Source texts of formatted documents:
━━━━━━━━━━━━━━━━━━━━━━━━━━━━━━
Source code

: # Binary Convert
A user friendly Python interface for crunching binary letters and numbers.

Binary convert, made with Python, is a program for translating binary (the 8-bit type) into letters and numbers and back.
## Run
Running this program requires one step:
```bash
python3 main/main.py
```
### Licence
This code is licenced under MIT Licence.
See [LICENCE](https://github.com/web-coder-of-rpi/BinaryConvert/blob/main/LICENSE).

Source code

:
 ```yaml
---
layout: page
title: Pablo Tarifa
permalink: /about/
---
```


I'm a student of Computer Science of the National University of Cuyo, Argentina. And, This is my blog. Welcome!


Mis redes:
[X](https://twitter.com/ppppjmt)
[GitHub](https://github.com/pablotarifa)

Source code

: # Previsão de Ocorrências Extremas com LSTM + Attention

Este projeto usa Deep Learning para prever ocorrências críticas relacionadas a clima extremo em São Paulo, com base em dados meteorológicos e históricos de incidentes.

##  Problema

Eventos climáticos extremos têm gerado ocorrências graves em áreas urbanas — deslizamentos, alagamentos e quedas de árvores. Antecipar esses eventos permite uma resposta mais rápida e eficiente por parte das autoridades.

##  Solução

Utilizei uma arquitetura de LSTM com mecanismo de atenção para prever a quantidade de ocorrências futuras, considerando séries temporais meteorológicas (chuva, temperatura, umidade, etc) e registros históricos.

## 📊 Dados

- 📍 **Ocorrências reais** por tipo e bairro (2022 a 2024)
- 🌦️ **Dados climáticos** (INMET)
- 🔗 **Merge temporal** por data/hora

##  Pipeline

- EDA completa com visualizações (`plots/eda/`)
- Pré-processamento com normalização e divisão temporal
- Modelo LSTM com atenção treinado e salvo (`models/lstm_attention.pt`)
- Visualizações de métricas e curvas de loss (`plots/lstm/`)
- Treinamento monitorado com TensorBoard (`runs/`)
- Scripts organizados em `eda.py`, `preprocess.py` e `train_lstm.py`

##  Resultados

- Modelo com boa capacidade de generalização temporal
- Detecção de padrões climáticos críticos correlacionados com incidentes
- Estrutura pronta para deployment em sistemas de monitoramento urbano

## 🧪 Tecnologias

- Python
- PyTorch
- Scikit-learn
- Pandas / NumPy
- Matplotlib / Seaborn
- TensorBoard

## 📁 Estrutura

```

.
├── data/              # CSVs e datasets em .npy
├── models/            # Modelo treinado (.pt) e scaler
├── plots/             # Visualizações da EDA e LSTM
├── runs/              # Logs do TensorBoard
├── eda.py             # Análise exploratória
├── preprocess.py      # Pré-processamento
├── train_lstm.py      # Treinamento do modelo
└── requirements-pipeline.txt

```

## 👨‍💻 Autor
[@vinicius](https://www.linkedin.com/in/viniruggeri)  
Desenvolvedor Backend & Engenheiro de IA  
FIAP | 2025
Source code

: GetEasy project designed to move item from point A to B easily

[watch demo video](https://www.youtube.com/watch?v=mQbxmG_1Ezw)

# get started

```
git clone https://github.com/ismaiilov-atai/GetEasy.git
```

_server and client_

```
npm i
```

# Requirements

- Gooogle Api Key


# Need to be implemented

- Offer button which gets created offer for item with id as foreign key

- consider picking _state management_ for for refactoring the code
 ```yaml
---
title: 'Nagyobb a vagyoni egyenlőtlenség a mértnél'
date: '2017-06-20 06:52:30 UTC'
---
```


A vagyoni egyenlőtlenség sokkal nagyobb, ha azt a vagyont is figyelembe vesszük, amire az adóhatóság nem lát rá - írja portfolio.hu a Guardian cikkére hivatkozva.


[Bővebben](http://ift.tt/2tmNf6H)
━━━━━━━━━━━━━━━━━━━━━━━━━━━━━━
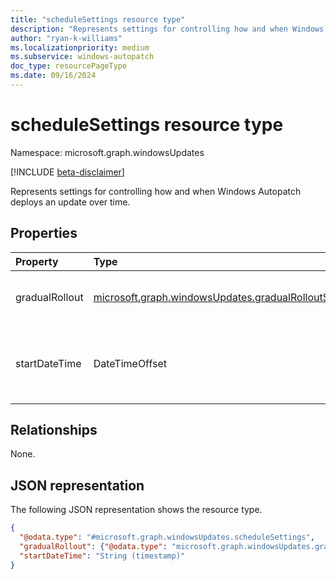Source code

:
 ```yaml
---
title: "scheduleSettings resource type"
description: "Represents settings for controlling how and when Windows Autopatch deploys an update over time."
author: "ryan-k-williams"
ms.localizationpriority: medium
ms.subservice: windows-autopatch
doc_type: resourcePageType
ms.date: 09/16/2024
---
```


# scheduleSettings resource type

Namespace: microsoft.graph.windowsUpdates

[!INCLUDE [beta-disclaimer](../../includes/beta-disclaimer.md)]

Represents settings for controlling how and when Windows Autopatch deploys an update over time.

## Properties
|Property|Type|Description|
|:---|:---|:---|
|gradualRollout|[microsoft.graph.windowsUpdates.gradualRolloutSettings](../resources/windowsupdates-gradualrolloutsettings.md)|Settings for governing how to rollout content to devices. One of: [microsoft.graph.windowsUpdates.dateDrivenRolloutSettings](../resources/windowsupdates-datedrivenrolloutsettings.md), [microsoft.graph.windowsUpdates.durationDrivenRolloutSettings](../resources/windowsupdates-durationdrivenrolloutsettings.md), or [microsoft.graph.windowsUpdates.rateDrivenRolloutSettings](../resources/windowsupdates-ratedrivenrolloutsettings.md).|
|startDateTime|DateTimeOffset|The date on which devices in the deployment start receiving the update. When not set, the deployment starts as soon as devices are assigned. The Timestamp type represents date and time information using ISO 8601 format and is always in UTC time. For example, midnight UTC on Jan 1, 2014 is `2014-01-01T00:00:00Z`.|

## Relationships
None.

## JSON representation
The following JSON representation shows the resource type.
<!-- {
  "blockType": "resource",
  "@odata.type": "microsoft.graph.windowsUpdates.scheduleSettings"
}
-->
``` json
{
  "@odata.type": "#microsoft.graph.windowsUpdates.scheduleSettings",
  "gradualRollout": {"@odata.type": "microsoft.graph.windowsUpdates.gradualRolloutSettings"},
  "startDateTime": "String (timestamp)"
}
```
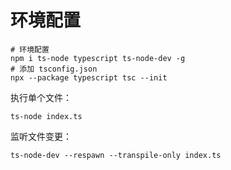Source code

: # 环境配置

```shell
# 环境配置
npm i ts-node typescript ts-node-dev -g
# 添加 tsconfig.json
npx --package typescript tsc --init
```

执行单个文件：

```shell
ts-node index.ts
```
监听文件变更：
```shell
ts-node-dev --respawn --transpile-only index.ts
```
━━━━━━━━━━━━━━━━━━━━━━━━━━━━━━
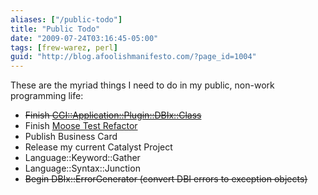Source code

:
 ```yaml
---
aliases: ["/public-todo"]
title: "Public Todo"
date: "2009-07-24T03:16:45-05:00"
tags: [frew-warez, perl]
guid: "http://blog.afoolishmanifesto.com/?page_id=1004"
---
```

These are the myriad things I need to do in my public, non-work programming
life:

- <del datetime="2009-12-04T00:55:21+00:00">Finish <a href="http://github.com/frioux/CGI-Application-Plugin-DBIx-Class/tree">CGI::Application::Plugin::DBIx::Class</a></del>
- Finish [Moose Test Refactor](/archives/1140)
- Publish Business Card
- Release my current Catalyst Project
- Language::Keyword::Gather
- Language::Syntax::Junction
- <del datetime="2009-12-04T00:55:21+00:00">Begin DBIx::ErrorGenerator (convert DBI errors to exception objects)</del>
━━━━━━━━━━━━━━━━━━━━━━━━━━━━━━
Assigned task — Pull every line containing "egyenlőtlenség" out of the entries.

Exercise solution —
title: 'Nagyobb a vagyoni egyenlőtlenség a mértnél'
A vagyoni egyenlőtlenség sokkal nagyobb, ha azt a vagyont is figyelembe vesszük, amire az adóhatóság nem lát rá - írja portfolio.hu a Guardian cikkére hivatkozva.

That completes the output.